To do -
In the entries that follow, the lines from the one with "- **Meaning:** Mirrors" through the one with "2. **feat(config): add" are the ones to write out, exactly and with both ends included. Nothing else should appear.

Plain-text document sources -

◇ ◇ ◇ ◇

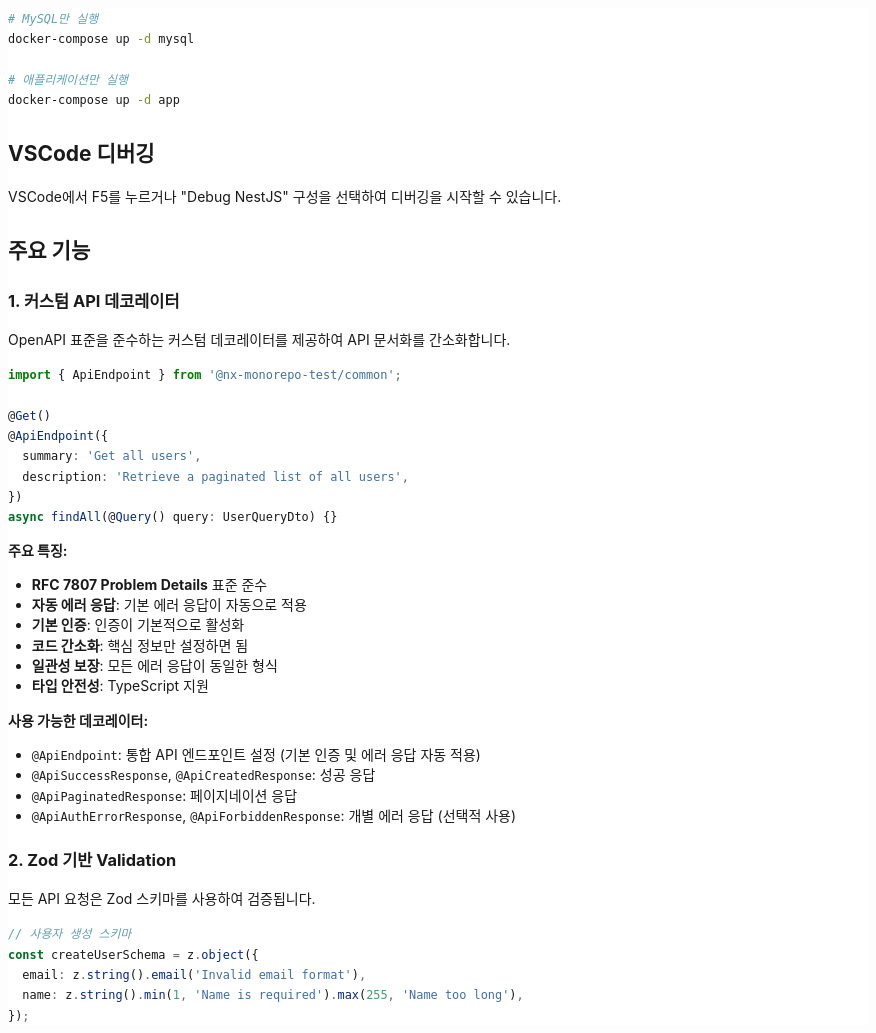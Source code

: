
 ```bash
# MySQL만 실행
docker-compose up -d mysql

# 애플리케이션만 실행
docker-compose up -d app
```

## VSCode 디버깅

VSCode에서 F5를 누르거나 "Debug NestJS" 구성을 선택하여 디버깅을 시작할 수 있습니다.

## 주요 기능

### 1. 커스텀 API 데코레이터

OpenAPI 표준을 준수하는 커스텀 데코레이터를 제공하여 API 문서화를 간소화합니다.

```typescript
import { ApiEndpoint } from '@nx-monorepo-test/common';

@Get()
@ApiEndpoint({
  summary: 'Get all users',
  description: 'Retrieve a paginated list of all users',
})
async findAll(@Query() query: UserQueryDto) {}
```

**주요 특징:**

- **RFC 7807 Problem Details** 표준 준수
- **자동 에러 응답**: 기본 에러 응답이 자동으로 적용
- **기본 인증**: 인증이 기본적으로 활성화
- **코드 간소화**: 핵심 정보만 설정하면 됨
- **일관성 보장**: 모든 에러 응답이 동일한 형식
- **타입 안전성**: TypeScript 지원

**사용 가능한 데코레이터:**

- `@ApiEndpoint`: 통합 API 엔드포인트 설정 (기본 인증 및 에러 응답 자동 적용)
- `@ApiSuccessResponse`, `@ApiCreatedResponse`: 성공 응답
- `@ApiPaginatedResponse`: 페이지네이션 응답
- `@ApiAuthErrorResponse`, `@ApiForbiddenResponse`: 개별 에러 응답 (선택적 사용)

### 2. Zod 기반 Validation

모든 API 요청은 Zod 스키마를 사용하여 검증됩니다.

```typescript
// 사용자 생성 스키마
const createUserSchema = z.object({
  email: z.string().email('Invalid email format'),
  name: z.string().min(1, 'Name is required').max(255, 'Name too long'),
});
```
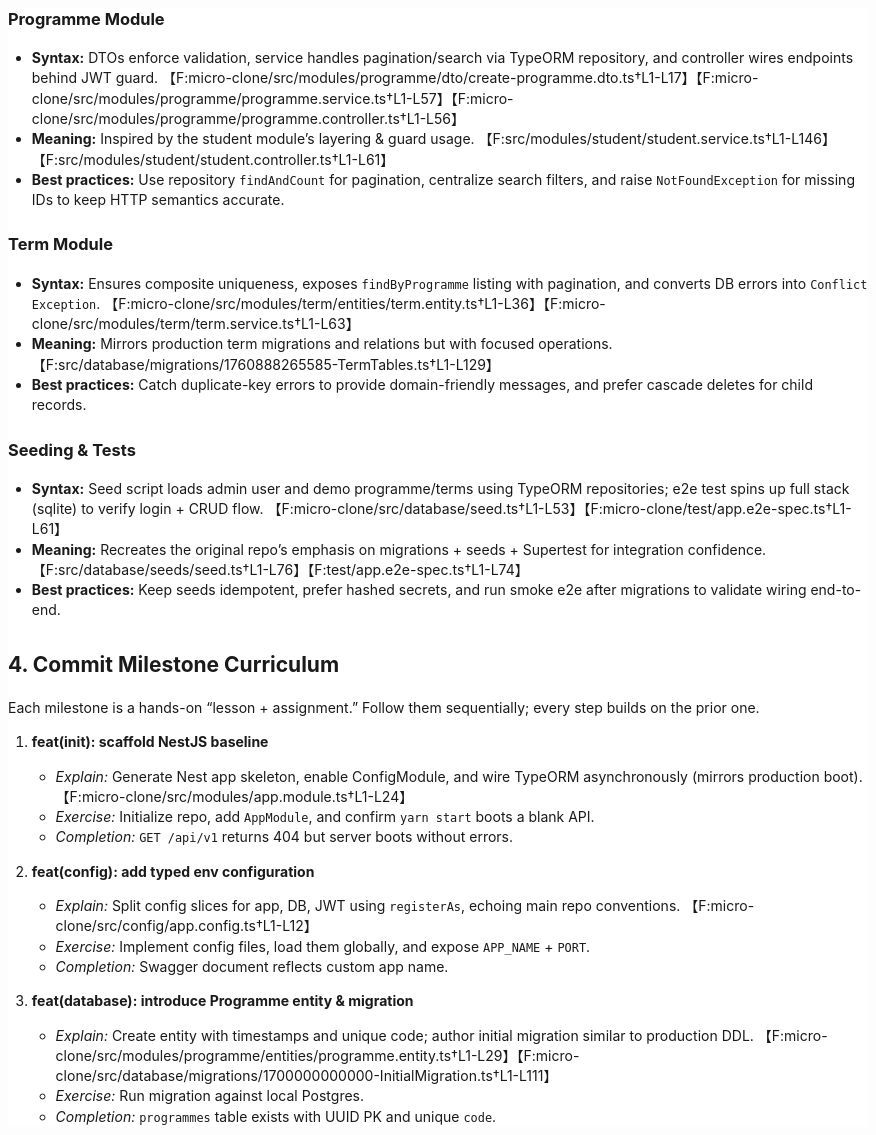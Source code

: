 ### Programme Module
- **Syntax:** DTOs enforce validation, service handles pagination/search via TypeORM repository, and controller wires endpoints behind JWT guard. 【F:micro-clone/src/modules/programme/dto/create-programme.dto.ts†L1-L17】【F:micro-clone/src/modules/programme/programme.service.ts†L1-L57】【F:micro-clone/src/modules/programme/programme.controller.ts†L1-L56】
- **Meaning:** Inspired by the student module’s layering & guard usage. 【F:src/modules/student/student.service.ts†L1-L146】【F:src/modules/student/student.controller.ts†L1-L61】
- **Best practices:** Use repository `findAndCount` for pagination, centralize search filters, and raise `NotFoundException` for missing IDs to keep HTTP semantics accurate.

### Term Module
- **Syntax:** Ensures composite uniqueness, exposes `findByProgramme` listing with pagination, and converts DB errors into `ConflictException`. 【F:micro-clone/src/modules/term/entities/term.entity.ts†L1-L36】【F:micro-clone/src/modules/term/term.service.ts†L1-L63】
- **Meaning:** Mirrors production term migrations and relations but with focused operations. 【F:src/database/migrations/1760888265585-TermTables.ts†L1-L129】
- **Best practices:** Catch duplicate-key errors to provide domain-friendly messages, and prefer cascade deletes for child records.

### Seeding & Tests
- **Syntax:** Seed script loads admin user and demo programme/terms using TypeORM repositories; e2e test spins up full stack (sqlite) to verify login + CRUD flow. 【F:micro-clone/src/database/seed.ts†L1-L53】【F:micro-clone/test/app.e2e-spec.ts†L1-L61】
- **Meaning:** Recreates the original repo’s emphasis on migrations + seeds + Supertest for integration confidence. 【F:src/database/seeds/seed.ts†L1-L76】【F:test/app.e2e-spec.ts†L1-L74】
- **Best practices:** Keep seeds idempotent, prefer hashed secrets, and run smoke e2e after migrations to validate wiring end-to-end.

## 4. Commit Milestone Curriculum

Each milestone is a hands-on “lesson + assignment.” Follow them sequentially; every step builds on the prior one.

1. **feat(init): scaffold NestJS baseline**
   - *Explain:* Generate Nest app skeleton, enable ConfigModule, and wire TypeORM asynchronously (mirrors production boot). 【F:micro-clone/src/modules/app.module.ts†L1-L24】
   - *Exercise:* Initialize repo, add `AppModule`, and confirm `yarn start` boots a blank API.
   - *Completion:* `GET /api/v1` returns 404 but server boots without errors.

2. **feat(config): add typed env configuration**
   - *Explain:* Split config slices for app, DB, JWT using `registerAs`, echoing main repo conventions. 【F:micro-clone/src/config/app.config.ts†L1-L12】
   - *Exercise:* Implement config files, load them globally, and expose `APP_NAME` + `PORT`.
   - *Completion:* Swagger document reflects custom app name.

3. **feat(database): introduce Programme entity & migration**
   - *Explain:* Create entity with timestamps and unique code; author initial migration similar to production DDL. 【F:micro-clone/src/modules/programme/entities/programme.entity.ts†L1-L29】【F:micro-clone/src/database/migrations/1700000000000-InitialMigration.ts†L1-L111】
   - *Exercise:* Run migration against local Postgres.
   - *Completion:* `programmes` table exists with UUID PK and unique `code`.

◇ ◇ ◇ ◇

Exercise result -
- **Meaning:** Mirrors production term migrations and relations but with focused operations. 【F:src/database/migrations/1760888265585-TermTables.ts†L1-L129】
- **Best practices:** Catch duplicate-key errors to provide domain-friendly messages, and prefer cascade deletes for child records.

### Seeding & Tests
- **Syntax:** Seed script loads admin user and demo programme/terms using TypeORM repositories; e2e test spins up full stack (sqlite) to verify login + CRUD flow. 【F:micro-clone/src/database/seed.ts†L1-L53】【F:micro-clone/test/app.e2e-spec.ts†L1-L61】
- **Meaning:** Recreates the original repo’s emphasis on migrations + seeds + Supertest for integration confidence. 【F:src/database/seeds/seed.ts†L1-L76】【F:test/app.e2e-spec.ts†L1-L74】
- **Best practices:** Keep seeds idempotent, prefer hashed secrets, and run smoke e2e after migrations to validate wiring end-to-end.

## 4. Commit Milestone Curriculum

Each milestone is a hands-on “lesson + assignment.” Follow them sequentially; every step builds on the prior one.

1. **feat(init): scaffold NestJS baseline**
   - *Explain:* Generate Nest app skeleton, enable ConfigModule, and wire TypeORM asynchronously (mirrors production boot). 【F:micro-clone/src/modules/app.module.ts†L1-L24】
   - *Exercise:* Initialize repo, add `AppModule`, and confirm `yarn start` boots a blank API.
   - *Completion:* `GET /api/v1` returns 404 but server boots without errors.

2. **feat(config): add typed env configuration**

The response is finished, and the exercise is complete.